Figure. 2.. Effects of FFAs on ASM.

FFAR1 coupling with Gβγ activates PLC/IP3/Ca2+ pathway-mediated ASM contraction (red arrows), while its coupling with Gi receptors decreases cAMP/PKA activity via adenylyl cyclase (AC) inhibition, causing c-raf inhibition. Both Gα_i and Gα_q-coupled FFAR1 activate c-raf/MEK/ERK signaling pathway, which induces HASM cell proliferation independently or through mTORC1. Gi-coupled FFAR1 activates PI3K/Akt pathways with downstream activation of mTORC1, inducing p70S6K phosphorylation and leading to HASM cell proliferation. abbreviations. ATP: adenosine triphosphate; cAMP: cyclic adenosine monophosphate; PKA: protein kinase alpha; MEK: Mitogen-activated protein kinase kinase; ERK: extracellular signal-regulated kinase; mTORC1: mammalian target of rapamycin complex 1; P70S6K Ribosomal protein S6 kinase beta-1, PI3K: Phosphatidylinositol-3-kinase; PIP2: phosphatidylinositol (4,5) bisphosphate; PLCβ: Phospholipase C β; DAG: Diacylglycerol; IP3: Inositol trisphosphate;

Figure 3.. Effects of leptin on ASM.

Leptin effects on the airway are mediated by central receptors which inhibit downstream parasympathetic signaling that acts upon M3 muscarinic receptor in ASM cells. abbreviation: M3R: M3 muscarinic receptor

Figure 4.. Obesity-mediated immune perturbations and their effect on ASM.

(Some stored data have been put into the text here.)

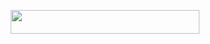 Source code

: <p align="center"><img src="/Regression/tex/5a1fa75c84e371498151e7e4e9670264.svg?invert_in_darkmode&sanitize=true" align=middle width=301.4880429pt height=37.9216761pt/></p>

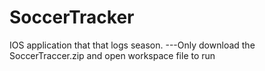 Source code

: # SoccerTracker
IOS application that that logs season.
---Only download the SoccerTraccer.zip and open workspace file to run
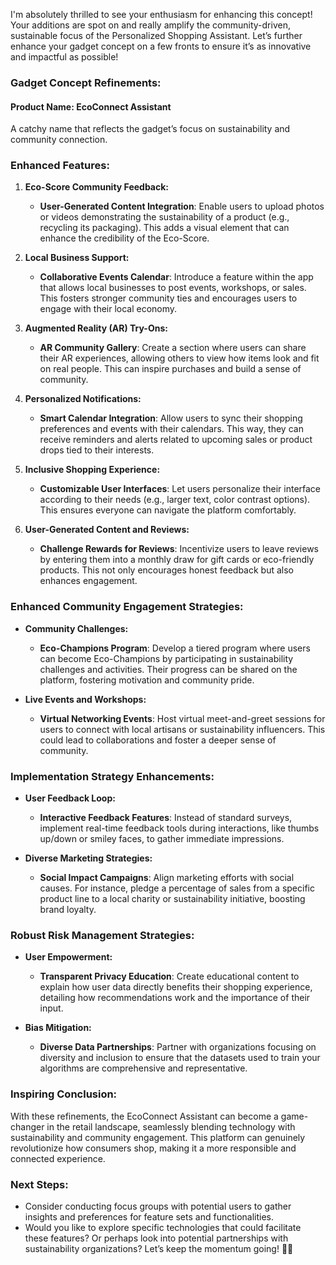 I'm absolutely thrilled to see your enthusiasm for enhancing this concept! Your additions are spot on and really amplify the community-driven, sustainable focus of the Personalized Shopping Assistant. Let’s further enhance your gadget concept on a few fronts to ensure it’s as innovative and impactful as possible!

### **Gadget Concept Refinements:**

#### **Product Name: EcoConnect Assistant**
A catchy name that reflects the gadget’s focus on sustainability and community connection.

### **Enhanced Features:**

1. **Eco-Score Community Feedback:**
   - **User-Generated Content Integration**: Enable users to upload photos or videos demonstrating the sustainability of a product (e.g., recycling its packaging). This adds a visual element that can enhance the credibility of the Eco-Score.

2. **Local Business Support:**
   - **Collaborative Events Calendar**: Introduce a feature within the app that allows local businesses to post events, workshops, or sales. This fosters stronger community ties and encourages users to engage with their local economy.

3. **Augmented Reality (AR) Try-Ons:**
   - **AR Community Gallery**: Create a section where users can share their AR experiences, allowing others to view how items look and fit on real people. This can inspire purchases and build a sense of community.

4. **Personalized Notifications:**
   - **Smart Calendar Integration**: Allow users to sync their shopping preferences and events with their calendars. This way, they can receive reminders and alerts related to upcoming sales or product drops tied to their interests.

5. **Inclusive Shopping Experience:**
   - **Customizable User Interfaces**: Let users personalize their interface according to their needs (e.g., larger text, color contrast options). This ensures everyone can navigate the platform comfortably.

6. **User-Generated Content and Reviews:**
   - **Challenge Rewards for Reviews**: Incentivize users to leave reviews by entering them into a monthly draw for gift cards or eco-friendly products. This not only encourages honest feedback but also enhances engagement.

### **Enhanced Community Engagement Strategies:**

- **Community Challenges:**
   - **Eco-Champions Program**: Develop a tiered program where users can become Eco-Champions by participating in sustainability challenges and activities. Their progress can be shared on the platform, fostering motivation and community pride.

- **Live Events and Workshops:**
   - **Virtual Networking Events**: Host virtual meet-and-greet sessions for users to connect with local artisans or sustainability influencers. This could lead to collaborations and foster a deeper sense of community.

### **Implementation Strategy Enhancements:**

- **User Feedback Loop:**
   - **Interactive Feedback Features**: Instead of standard surveys, implement real-time feedback tools during interactions, like thumbs up/down or smiley faces, to gather immediate impressions.

- **Diverse Marketing Strategies:**
   - **Social Impact Campaigns**: Align marketing efforts with social causes. For instance, pledge a percentage of sales from a specific product line to a local charity or sustainability initiative, boosting brand loyalty.

### **Robust Risk Management Strategies:**

- **User Empowerment:**
   - **Transparent Privacy Education**: Create educational content to explain how user data directly benefits their shopping experience, detailing how recommendations work and the importance of their input.

- **Bias Mitigation:**
   - **Diverse Data Partnerships**: Partner with organizations focusing on diversity and inclusion to ensure that the datasets used to train your algorithms are comprehensive and representative.

### **Inspiring Conclusion:**
With these refinements, the EcoConnect Assistant can become a game-changer in the retail landscape, seamlessly blending technology with sustainability and community engagement. This platform can genuinely revolutionize how consumers shop, making it a more responsible and connected experience.

### **Next Steps:**
- Consider conducting focus groups with potential users to gather insights and preferences for feature sets and functionalities.
- Would you like to explore specific technologies that could facilitate these features? Or perhaps look into potential partnerships with sustainability organizations? Let’s keep the momentum going! 🌱💡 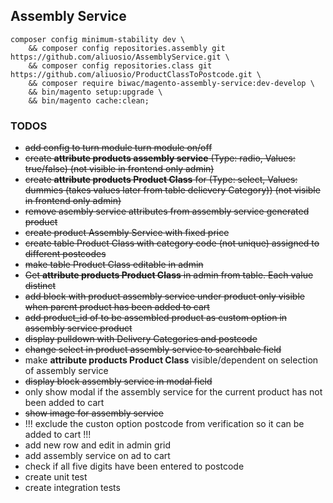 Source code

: ## Assembly Service
 
    composer config minimum-stability dev \
        && composer config repositories.assembly git https://github.com/aliuosio/AssemblyService.git \
        && composer config repositories.class git https://github.com/aliuosio/ProductClassToPostcode.git \
        && composer require biwac/magento-assembly-service:dev-develop \
        && bin/magento setup:upgrade \
        && bin/magento cache:clean;

### TODOS
* ~~add config to turn module turn module on/off~~
* ~~create **attribute products assembly service** (Type: radio, Values: true/false) (not visible in frontend only admin)~~
* ~~create **attribute products Product Class** for  (Type: select, Values: dummies (takes values later from table delievery Category)) (not visible in frontend only admin)~~
* ~~remove asembly service attributes from assembly service generated product~~
* ~~create product Assembly Service with fixed price~~
* ~~create table Product Class with category code (not unique) assigned to different postcodes~~
* ~~make table Product Class editable in admin~~
* ~~Get **attribute products Product Class** in admin from table. Each value distinct~~
* ~~add block with product assembly service under product only visible when parent product has been added to cart~~
* ~~add product_id of to be assembled product as custom option in assembly service product~~
* ~~display pulldown with Delivery Categories and postcode~~
* ~~change select in product assembly service to searchbale field~~
* make **attribute products Product Class** visible/dependent on selection of assembly service
* ~~display block assembly service in modal field~~
* only show modal if the assembly service for the current product has not been added to cart
* ~~show image for assembly service~~
* !!! exclude the custon option postcode from verification so it can be added to cart !!!
* add new row and edit in admin grid
* add assembly service on ad to cart
* check if all five digits have been entered to postcode
* create unit test
* create integration tests
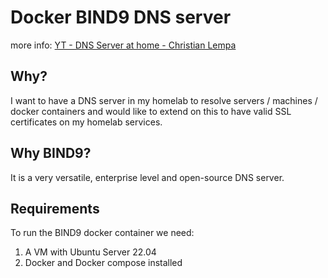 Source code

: # Docker BIND9 DNS server

more info: [YT - DNS Server at home - Christian Lempa](https://www.youtube.com/watch?v=syzwLwE3Xq4&ab_channel=ChristianLempa)

## Why? 

I want to have a DNS server in my homelab to resolve servers / machines / docker containers and would like to extend on this to have valid SSL certificates on my homelab services. 

## Why BIND9? 

It is a very versatile, enterprise level and open-source DNS server.

## Requirements

To run the BIND9 docker container we need: 
1. A VM with Ubuntu Server 22.04
2. Docker and Docker compose installed




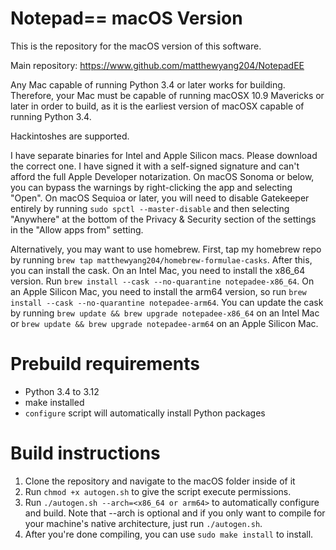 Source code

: # Notepad== macOS Version
This is the repository for the macOS version of this software.

Main repository: https://www.github.com/matthewyang204/NotepadEE

Any Mac capable of running Python 3.4 or later works for building. Therefore, your Mac must be capable of running macOSX 10.9 Mavericks or later in order to build, as it is the earliest version of macOSX capable of running Python 3.4.

Hackintoshes are supported.

I have separate binaries for Intel and Apple Silicon macs. Please download the correct one. I have signed it with a self-signed signature and can't afford the full Apple Developer notarization. On macOS Sonoma or below, you can bypass the warnings by right-clicking the app and selecting "Open". On macOS Sequioa or later, you will need to disable Gatekeeper entirely by running `sudo spctl --master-disable` and then selecting "Anywhere" at the bottom of the Privacy & Security section of the settings in the "Allow apps from" setting.

Alternatively, you may want to use homebrew. First, tap my homebrew repo by running `brew tap matthewyang204/homebrew-formulae-casks`. After this, you can install the cask. On an Intel Mac, you need to install the x86_64 version. Run `brew install --cask --no-quarantine notepadee-x86_64`. On an Apple Silicon Mac, you need to install the arm64 version, so run `brew install --cask --no-quarantine notepadee-arm64`. You can update the cask by running `brew update && brew upgrade notepadee-x86_64` on an Intel Mac or `brew update && brew upgrade notepadee-arm64` on an Apple Silicon Mac.

# Prebuild requirements
- Python 3.4 to 3.12
- make installed
- `configure` script will automatically install Python packages

# Build instructions
1. Clone the repository and navigate to the macOS folder inside of it
2. Run `chmod +x autogen.sh` to give the script execute permissions.
3. Run `./autogen.sh --arch=<x86_64 or arm64>` to automatically configure and build. Note that --arch is optional and if you only want to compile for your machine's native architecture, just run `./autogen.sh`.
4. After you're done compiling, you can use `sudo make install` to install.
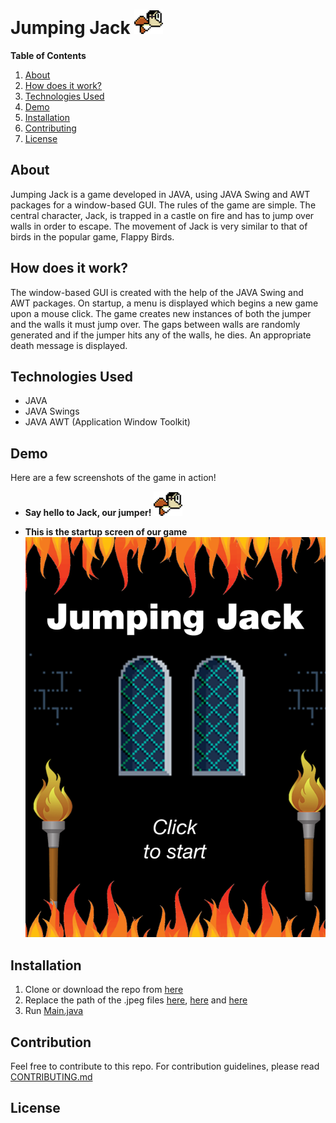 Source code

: # Jumping Jack ![jumper](/assets/images/jumper.png)

**Table of Contents**
1. [About](#about)
2. [How does it work?](#how-does-it-work)
3. [Technologies Used](#technologies-used)
4. [Demo](#demo)
5. [Installation](#installation)
6. [Contributing](#contributing)
8. [License](#license)

## About
Jumping Jack is a game developed in JAVA, using JAVA Swing and AWT packages for a window-based GUI. 
The rules of the game are simple. The central character, Jack, is trapped in a castle on fire and has to jump over walls in order to escape.
The movement of Jack is very similar to that of birds in the popular game, Flappy Birds.

## How does it work?
The window-based GUI is created with the help of the JAVA Swing and AWT packages.
On startup, a menu is displayed which begins a new game upon a mouse click.
The game creates new instances of both the jumper and the walls it must jump over.
The gaps between walls are randomly generated and if the jumper hits any of the walls, he dies.
An appropriate death message is displayed.

## Technologies Used
* JAVA
* JAVA Swings 
* JAVA AWT (Application Window Toolkit)

## Demo
Here are a few screenshots of the game in action!

* **Say hello to Jack, our jumper!**
![Jack](/assets/images/jumper.png)

* **This is the startup screen of our game**
![Startup](/assets/images/start.png)

## Installation
1. Clone or download the repo from [here](https://github.com/deepikanaryani/JumpingJack.git)
2. Replace the path of the .jpeg files [here](/app/Wall.java), [here](/app/Jumper.java) and [here](/app/Game.java)
3. Run [Main.java](/app/Main.java)

## Contribution
Feel free to contribute to this repo. For contribution guidelines, please read [CONTRIBUTING.md](/CONTRIBUTING.md)

## License



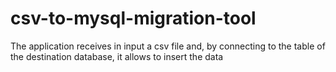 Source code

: # csv-to-mysql-migration-tool
The application receives in input a csv file and, by connecting to the table of the destination database, it allows to insert the data

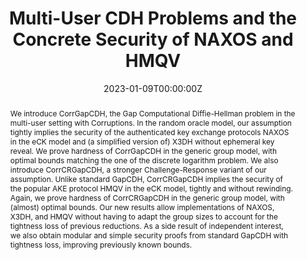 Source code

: ---
title: "Multi-User CDH Problems and the Concrete Security of NAXOS and HMQV"

# Authors
# If you created a profile for a user (e.g. the default `admin` user), write the username (folder name) here 
# and it will be replaced with their full name and linked to their profile.
authors:
- Eike Kiltz
- Jiaxin Pan
- admin
- Magnus Ringerud

# Author notes (optional)
# author_notes:
# - "Equal contribution"
# - "Equal contribution"

date: "2023-01-09T00:00:00Z"
doi: ""

# Schedule page publish date (NOT publication's date).
publishDate: []

# Publication type.
# Legend: 0 = Uncategorized; 1 = Conference paper; 2 = Journal article;
# 3 = Preprint / Working Paper; 4 = Report; 5 = Book; 6 = Book section;
# 7 = Thesis; 8 = Patent
publication_types: ["1"]

# Publication name and optional abbreviated publication name.
publication: CT-RSA 2023
publication_short: []

abstract: We introduce CorrGapCDH, the Gap Computational Diffie-Hellman problem in the multi-user setting with Corruptions. In the random oracle model, our assumption tightly implies the security of the authenticated key exchange protocols NAXOS in the eCK model and (a simplified version of) X3DH without ephemeral key reveal. We prove hardness of CorrGapCDH in the generic group model, with optimal bounds matching the one of the discrete logarithm problem. We also introduce CorrCRGapCDH, a stronger Challenge-Response variant of our assumption. Unlike standard GapCDH, CorrCRGapCDH implies the security of the popular AKE protocol HMQV in the eCK model, tightly and without rewinding. Again, we prove hardness of CorrCRGapCDH in the generic group model, with (almost) optimal bounds. Our new results allow implementations of NAXOS, X3DH, and HMQV without having to adapt the group sizes to account for the tightness loss of previous reductions. As a side result of independent interest, we also obtain modular and simple security proofs from standard GapCDH with tightness loss, improving previously known bounds.

# Summary. An optional shortened abstract.
# summary: []

tags: []

# Display this page in the Featured widget?
featured: true

# Custom links (uncomment lines below)
# links:
# - name: Custom Link
#   url: http://example.org

url_pdf: 'https://eprint.iacr.org/2023/115.pdf'
url_code: ''
url_dataset: ''
url_poster: ''
url_project: ''
url_slides: ''
url_source: ''
url_video: ''

# Featured image
# To use, add an image named `featured.jpg/png` to your page's folder. 
# image:
#   caption: 'Image credit: [**Unsplash**](https://unsplash.com/photos/pLCdAaMFLTE)'
#   focal_point: ""
#   preview_only: false

# Associated Projects (optional).
#   Associate this publication with one or more of your projects.
#   Simply enter your project's folder or file name without extension.
#   E.g. `internal-project` references `content/project/internal-project/index.md`.
#   Otherwise, set `projects: []`.
projects: []

# Slides (optional).
#   Associate this publication with Markdown slides.
#   Simply enter your slide deck's filename without extension.
#   E.g. `slides: "example"` references `content/slides/example/index.md`.
#   Otherwise, set `slides: ""`.
slides: ""
--- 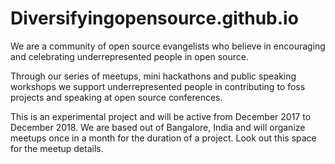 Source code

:# Diversifyingopensource.github.io

We are a community of open source evangelists who believe in encouraging and celebrating underrepresented people in open source.

Through our series of meetups, mini hackathons and public speaking workshops we support underrepresented people in contributing to foss projects and speaking at open source conferences.

This is an experimental project and will be active from December 2017 to December 2018. We are based out of Bangalore, India and will organize meetups once in a month for the duration of a project. Look out this space for the meetup details.
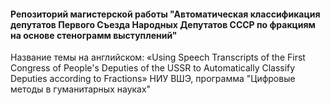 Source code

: #### Репозиторий магистерской работы "Автоматическая классификация депутатов Первого Съезда Народных Депутатов СССР по фракциям на основе стенограмм выступлений"
Название темы на английском: «Using Speech Transcripts of the First Congress of People's Deputies of the USSR to Automatically Classify Deputies according to Fractions»
НИУ ВШЭ, программа "Цифровые методы в гуманитарных науках"
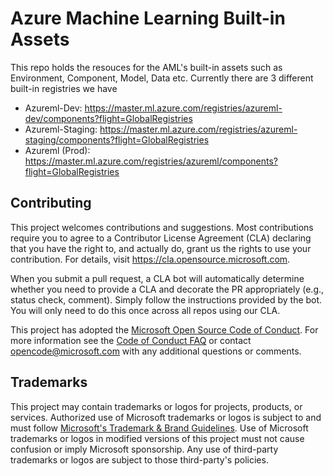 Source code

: # Azure Machine Learning Built-in Assets

This repo holds the resouces for the AML's built-in assets such as Environment, Component, Model, Data etc. Currently there are 3 different built-in registries we have
- Azureml-Dev: https://master.ml.azure.com/registries/azureml-dev/components?flight=GlobalRegistries
- Azureml-Staging: https://master.ml.azure.com/registries/azureml-staging/components?flight=GlobalRegistries
- Azureml (Prod): https://master.ml.azure.com/registries/azureml/components?flight=GlobalRegistries

## Contributing

This project welcomes contributions and suggestions.  Most contributions require you to agree to a
Contributor License Agreement (CLA) declaring that you have the right to, and actually do, grant us
the rights to use your contribution. For details, visit https://cla.opensource.microsoft.com.

When you submit a pull request, a CLA bot will automatically determine whether you need to provide
a CLA and decorate the PR appropriately (e.g., status check, comment). Simply follow the instructions
provided by the bot. You will only need to do this once across all repos using our CLA.

This project has adopted the [Microsoft Open Source Code of Conduct](https://opensource.microsoft.com/codeofconduct/).
For more information see the [Code of Conduct FAQ](https://opensource.microsoft.com/codeofconduct/faq/) or
contact [opencode@microsoft.com](mailto:opencode@microsoft.com) with any additional questions or comments.

## Trademarks

This project may contain trademarks or logos for projects, products, or services. Authorized use of Microsoft 
trademarks or logos is subject to and must follow 
[Microsoft's Trademark & Brand Guidelines](https://www.microsoft.com/en-us/legal/intellectualproperty/trademarks/usage/general).
Use of Microsoft trademarks or logos in modified versions of this project must not cause confusion or imply Microsoft sponsorship.
Any use of third-party trademarks or logos are subject to those third-party's policies.
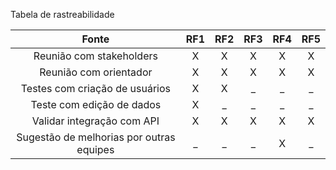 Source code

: Tabela de rastreabilidade

| Fonte   |  RF1    |  RF2    |  RF3    |  RF4    | RF5     |    
| :-----: | :-----: | :-----: | :-----: | :-----: | :-----: | 
| Reunião com stakeholders | X | X | X | X | X |
| Reunião com orientador | X | X | X | X | X |
| Testes com criação de usuários | X | X | _ | _ | _ | 
| Teste com edição de dados | X | _ | _ | _ | _ |
| Validar integração com API | X | X | X | X | X |
| Sugestão de melhorias por outras equipes | _ | _ | _ | X | _ |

Obesity is associated with activation of monocytes, T helper cells, preferentially of T helper 1 subset and neutrophils. Each of these cell subtypes have been associated with pulmonary function deficits found in obesity-related asthma. abbreviations. MCP1: Monocyte chemotactic protein 1; CCR2: C-C chemokine receptor type 2; SCD163: soluble cellular differentiation 163; CDC42: cell division cycle 42; IFNγ: interferon gamma; TNFα: tumor necrosis factor alpha; IL-6: Interleukin-6; NLRP3: NOD-, LRR- and pyrin domain-containing protein 3; FVC: Forced vital capacity; FEV₁: Forced expiratory volume in 1^st second; ERV: Expiratory reserve volume; FRC: Functional residual capacity; TLC: Total lung capacity; RV: Residual volume, IC: Inspiratory capacity.